So benissimo che da un momento all’altro le due ancorette del minnow possono mollare la presa, o il filo si può rompere in uno dei tanti punti di debolezza: all’attacco della girella, nel cappio del terminale o nella congiunzione che ho fatto a circa 40 braccia dal terminale. A proposito, ecco che esce dall’acqua il nodino che unisce i due spezzoni di filo, finalmente so quanto mi separa dalla mia preda, quaranta braccia più un metro e mezzo di terminale. Ho recuperato almeno centodieci braccia di lenza, forse di più. Il pesce ora è quasi vicino, e improvvisamente mi sovviene che i tonni – ormai ne sono quasi sicuro, di questo si tratta – sono molto spaventati dal rumore. Sulla barca non si sente nemmeno il motore che gira, tanto forte è la musica. Per il tonno è un motivo in più per spaventarsi e cercare la fuga. Ricordo benissimo quando in tonnara era momento di mattanza e il rais Solina ordinava di non far rumore per non spaventare i pesci; la tonnara di Punta Raisi finì di pescare proprio per il rombo degli aerei che passavano sulle loro teste. Rae vibra sotto le note della canzone. Devo spegnere la radio. Non è facile con un bestione attaccato al braccio sinistro e sono costretto a provarci tre o quattro volte prima di arrivare sulla porta della cabina e raggiungere con la mano destra il pulsante di spegnimento. Quando la musica tace mi complimento con me stesso, non è stato semplice, la vivo come una piccola vittoria.

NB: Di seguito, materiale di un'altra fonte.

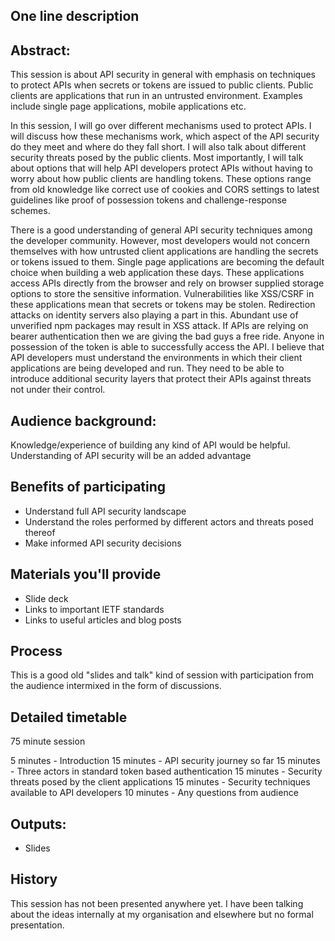 
## One line description

## Abstract:

This session is about API security in general with emphasis on techniques to protect APIs when secrets or tokens are issued to public clients. Public clients are applications that run in an untrusted environment. Examples include single page applications, mobile applications etc. 

In this session, I will go over different mechanisms used to protect APIs. I will discuss how these mechanisms work, which aspect of the API security do they meet and where do they fall short. I will also talk about different security threats posed by the public clients. Most importantly, I will talk about options that will help API developers protect APIs without having to worry about how public clients are handling tokens. These options range from old knowledge like correct use of cookies and CORS settings to latest guidelines like proof of possession tokens and challenge-response schemes.

There is a good understanding of general API security techniques among the developer community. However, most developers would not concern themselves with how untrusted client applications are handling the secrets or tokens issued to them. Single page applications are becoming the default choice when building a web application these days. These applications access APIs directly from the browser and rely on browser supplied storage options to store the sensitive information.  Vulnerabilities like XSS/CSRF in these applications mean that secrets or tokens may be stolen. Redirection attacks on identity servers also playing a part in this. Abundant use of unverified npm packages may result in XSS attack. If APIs are relying on bearer authentication then we are giving the bad guys a free ride. Anyone in possession of the token is able to successfully access the API. I believe that API developers must understand the environments in which their client applications are being developed and run. They need to be able to introduce additional security layers that protect their APIs against threats not under their control. 

## Audience background:

Knowledge/experience of building any kind of API would be helpful. Understanding of API security will be an added advantage

## Benefits of participating

 - Understand full API security landscape
 - Understand the roles performed by different actors and threats posed thereof
 - Make informed API security decisions

## Materials you'll provide

 - Slide deck
 - Links to important IETF standards
 - Links to useful articles and blog posts

## Process

This is a good old "slides and talk" kind of session with participation from the audience intermixed in the form of discussions. 

## Detailed timetable

75 minute session

5 minutes - Introduction
15 minutes - API security journey so far
15 minutes - Three actors in standard token based authentication
15 minutes - Security threats posed by the client applications
15 minutes - Security techniques available to API developers 
10 minutes - Any questions from audience

## Outputs:

 - Slides 

## History 

This session has not been presented anywhere yet. I have been talking about the ideas internally at my organisation and elsewhere but no formal presentation.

«Corro verso la mia cabina. Devo spicciarmi a sistemare tutto! Rolleremo. Corro, salto, scoppio di felicità. Terranova, l’immenso mare dei ricordi, i velieri di miseria e d’orgoglio; Terranova, le balene e i pesci rossi, i merluzzi giganti. Terranova!» [Conti, La dama del mare].

Ora eccoci qui in silenzio nuovamente. Il nodino entra nel mulinello. Sono convinto di aver vinto ma non è così. Il pesce deve aver visto la barca o sentito il rumore del motore, e scappa nuovamente. La frizione canta ancora la sua canzone, la canna si curva, però stavolta la fuga è più breve. Il sottile filo da 0,50 fa il suo dovere, non si spezza e ci tiene legati ancora. Io e il “mio” Moby Dick.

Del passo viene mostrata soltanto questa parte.